Devils owner Josh Harris won't risk future for needs now
NEWARK, N.J. (AP) The owner of the New Jersey Devils has no intention of sacrificing the future of the team to make changes that might pick up a couple of extra wins this season.
Speaking 90 minutes before the season opener against the Winnipeg Jets on Friday night, Josh Harris said the Devils were starting a new era with general manager Ray Shero in the front office and John Hynes behind the bench.
While saying there is parity in the NHL and this is a younger and faster team, Harris acknowledged that the new leadership is taking over a team that was aging and missed the playoffs three straight seasons.
After last season, long-time general manager Lou Lamoriello left to join the Toronto Maple Leafs.
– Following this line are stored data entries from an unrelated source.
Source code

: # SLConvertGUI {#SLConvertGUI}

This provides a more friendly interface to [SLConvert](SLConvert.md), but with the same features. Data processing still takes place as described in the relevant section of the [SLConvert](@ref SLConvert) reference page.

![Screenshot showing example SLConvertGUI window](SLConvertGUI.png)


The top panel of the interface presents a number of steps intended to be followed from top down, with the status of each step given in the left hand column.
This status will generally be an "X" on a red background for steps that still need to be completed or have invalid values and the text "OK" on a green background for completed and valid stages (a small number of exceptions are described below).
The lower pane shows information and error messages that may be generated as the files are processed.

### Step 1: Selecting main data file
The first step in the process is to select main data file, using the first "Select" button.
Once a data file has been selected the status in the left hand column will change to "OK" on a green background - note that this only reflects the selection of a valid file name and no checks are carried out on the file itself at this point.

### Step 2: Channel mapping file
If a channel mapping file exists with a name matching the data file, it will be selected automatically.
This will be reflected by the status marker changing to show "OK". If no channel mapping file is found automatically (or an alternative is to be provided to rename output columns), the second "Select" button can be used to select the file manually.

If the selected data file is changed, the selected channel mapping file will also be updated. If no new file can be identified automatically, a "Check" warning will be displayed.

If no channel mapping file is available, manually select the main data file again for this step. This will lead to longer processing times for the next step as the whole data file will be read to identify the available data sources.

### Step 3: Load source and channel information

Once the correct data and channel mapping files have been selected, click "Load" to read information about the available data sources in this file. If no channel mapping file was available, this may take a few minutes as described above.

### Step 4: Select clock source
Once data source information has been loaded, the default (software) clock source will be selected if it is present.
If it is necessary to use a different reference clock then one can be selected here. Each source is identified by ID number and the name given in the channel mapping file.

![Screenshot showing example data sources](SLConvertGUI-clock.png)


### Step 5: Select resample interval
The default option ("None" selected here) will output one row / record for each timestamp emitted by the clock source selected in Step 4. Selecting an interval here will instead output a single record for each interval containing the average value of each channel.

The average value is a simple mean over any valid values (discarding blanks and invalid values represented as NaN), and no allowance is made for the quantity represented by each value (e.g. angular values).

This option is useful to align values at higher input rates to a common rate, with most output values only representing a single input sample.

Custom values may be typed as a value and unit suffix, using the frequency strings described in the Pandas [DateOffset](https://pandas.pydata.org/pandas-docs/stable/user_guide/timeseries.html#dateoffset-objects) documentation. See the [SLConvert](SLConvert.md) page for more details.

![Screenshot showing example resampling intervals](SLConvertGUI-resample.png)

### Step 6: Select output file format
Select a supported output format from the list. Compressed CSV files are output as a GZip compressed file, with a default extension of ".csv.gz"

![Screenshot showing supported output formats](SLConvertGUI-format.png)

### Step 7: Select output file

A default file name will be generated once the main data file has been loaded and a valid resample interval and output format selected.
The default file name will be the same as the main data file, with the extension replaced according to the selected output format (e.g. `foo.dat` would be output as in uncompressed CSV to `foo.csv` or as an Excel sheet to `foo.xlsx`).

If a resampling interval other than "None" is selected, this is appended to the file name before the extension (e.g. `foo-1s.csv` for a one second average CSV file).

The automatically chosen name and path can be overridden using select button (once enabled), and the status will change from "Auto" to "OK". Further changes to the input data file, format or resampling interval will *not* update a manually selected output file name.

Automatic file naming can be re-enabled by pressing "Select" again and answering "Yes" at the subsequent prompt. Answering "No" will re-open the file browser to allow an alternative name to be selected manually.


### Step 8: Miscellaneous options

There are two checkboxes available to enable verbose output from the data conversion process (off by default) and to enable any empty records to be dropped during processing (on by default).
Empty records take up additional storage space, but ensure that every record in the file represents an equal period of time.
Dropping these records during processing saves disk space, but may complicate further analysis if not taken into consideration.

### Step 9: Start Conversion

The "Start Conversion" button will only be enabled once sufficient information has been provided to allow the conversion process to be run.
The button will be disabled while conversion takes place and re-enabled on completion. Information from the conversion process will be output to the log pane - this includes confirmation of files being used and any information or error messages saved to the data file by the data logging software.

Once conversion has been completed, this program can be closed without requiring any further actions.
Shero has cut ties with some players and cleaned house within the organization that won three Stanley Cups since moving to New Jersey from Colorado in 1982.
Harris refused give a time frame for when he hoped to have the team back in the playoffs.
''We're in a hurry,'' he said. ''I'm not a patient person. I have never been a patient person. I hate to lose, so when we lose I don't have a good time. I want to win but I'm not willing to sacrifice our ultimate goal, which is to be an elite team by making short-term decisions on or off the ice that will inhibit our ability to consistently compete for the Stanley Cup.''
Harris said he has put money into the fan experience on game days with improvements to the Prudential Center, fan lounges and food and bar areas.
''We focused on player development, performance on the ice and building our infrastructure over time, and less on how many wins we have in first bit of the season,'' Harris said at a news conference with the media. ''That's what you go through realistically when you make a lot of change.''
There are seven new players on the Devils' roster on opening night.
Harris, who also owns the Philadelphia 76ers, said it might be easier for NBA teams to improve quickly getting one outstanding player in the draft. He said hockey is more a team game and it's a lot harder for one player to make a team better.
In other news, Harris said he planned to invite Lamoriello to the ceremony when the team retires goalie Martin Brodeur's jersey this season.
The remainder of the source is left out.